Upon reaching Mars, the rovers are expected to travel 40 meters to 1 kilometer per day, which was exceeded by the rovers.
With the tools that Spirit and Opportunity has, they are like human geologists examining a site. It has arms that can put equipment directly on a rock or soil of interest, it has a magnifying lens, and if the rock is dirty or it wants to examine the inside of the rock, the Rat Abrasion Tool comes in Handy.
The rovers were launched using a Delta II 7925 launch vehicle. And, the same with other missions, the launch was a very suspenseful moment. We’ve had missions that failed during the launch phase so it’s very critical.
But the most suspenseful part of all is EDL phase or Entry, Descent and Landing. the purpose of the EDL is to make sure that the rovers arrive in Mars safely to be able to perform their task. There is a great risk that the mission could end at this phase. Here is a depiction of how the EDL goes.
As of today, the rovers still continue to investigate and roam around Mars. They’ve actually exceeded what was expected of them, much to the delight of the scientists who enjoying playing geologists. The rovers will eventually die out when it’s no longer able to recharge its batteries. But right now, they’re still on a roll!
The Mars Reconnaissance Orbiter (MRO) is a highly sophisticated spacecraft whose main purpose is to explore Mars from orbit. It has specialized cameras that feeds high resolution images of Mars to our scientists. Another purpose of the orbiter is to map out landing sites for future rovers, the MRO was the one used to map out the landing site of Phoenix, it also helps scientists understand the weather changes in Mars.
The Mars Reconnaissance Orbiter also packs scientific equipments used to analyze the landforms, minerals, ice and stratigraphy (study of rock layers and layering) of Mars.

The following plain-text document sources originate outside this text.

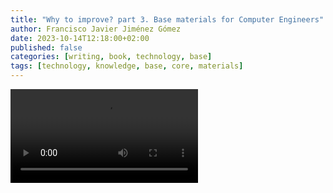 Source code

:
 ```yaml
---
title: "Why to improve? part 3. Base materials for Computer Engineers"
author: Francisco Javier Jiménez Gómez
date: 2023-10-14T12:18:00+02:00
published: false
categories: [writing, book, technology, base]
tags: [technology, knowledge, base, core, materials]
---
```


![Human versus AI](/assets/img/human-versus-ai.mp4)
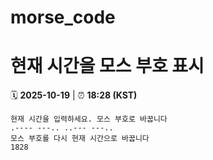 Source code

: # morse_code
# 현재 시간을 모스 부호 표시
<!-- MORSE_TIME_START -->
🗓️ **2025-10-19** | ⏰ **18:28 (KST)**

```
현재 시간을 입력하세요. 모스 부호로 바꿉니다
.---- ---.. ..--- ---..
모스 부호를 다시 현재 시간으로 바꿉니다
1828
```
<!-- MORSE_TIME_END -->
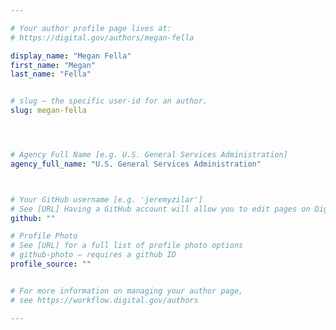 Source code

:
 ```yaml
---

# Your author profile page lives at:
# https://digital.gov/authors/megan-fella

display_name: "Megan Fella"
first_name: "Megan"
last_name: "Fella"


# slug — the specific user-id for an author.
slug: megan-fella




# Agency Full Name [e.g. U.S. General Services Administration]
agency_full_name: "U.S. General Services Administration"



# Your GitHub username [e.g. 'jeremyzilar']
# See [URL] Having a GitHub account will allow you to edit pages on DigitalGov. The image used in your GitHub account can also be used to populate your digital.gov profile photo.
github: ""

# Profile Photo
# See [URL] for a full list of profile photo options
# github-photo — requires a github ID
profile_source: ""


# For more information on managing your author page,
# see https://workflow.digital.gov/authors

---
```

This $720 million dollar spacecraft was launched on August 12, 2005 and reached Mars’s orbit on March 10, 2006. The MRO is the 5th spacecraft to be operating on Mars’s orbit. The others were the Mars Global Surveyor, Mars Express, and Mars Odyssey. The two rovers Spirit and Opportunity also came before the MRO.
- Look for evidence that water was once present in Mars and that it existed long enough to support life.
- Map out the Martian landscape with its sophisticated cameras and help in choosing landing sites for the rovers.
- Study the Martian climate, weather and geology.
- Look for the remains of the lost Mars Polar Lander and Beagle 2
- HiRise (High Resolution Imaging Science Experiment) camera – The largest and most sophisticated camera ever brought to orbit. Its main purpose is to provide high resolution images that will help scientists study the surface structure of Mars. The HiRise will provide great views of the Martian channels and gullies as well their layerings.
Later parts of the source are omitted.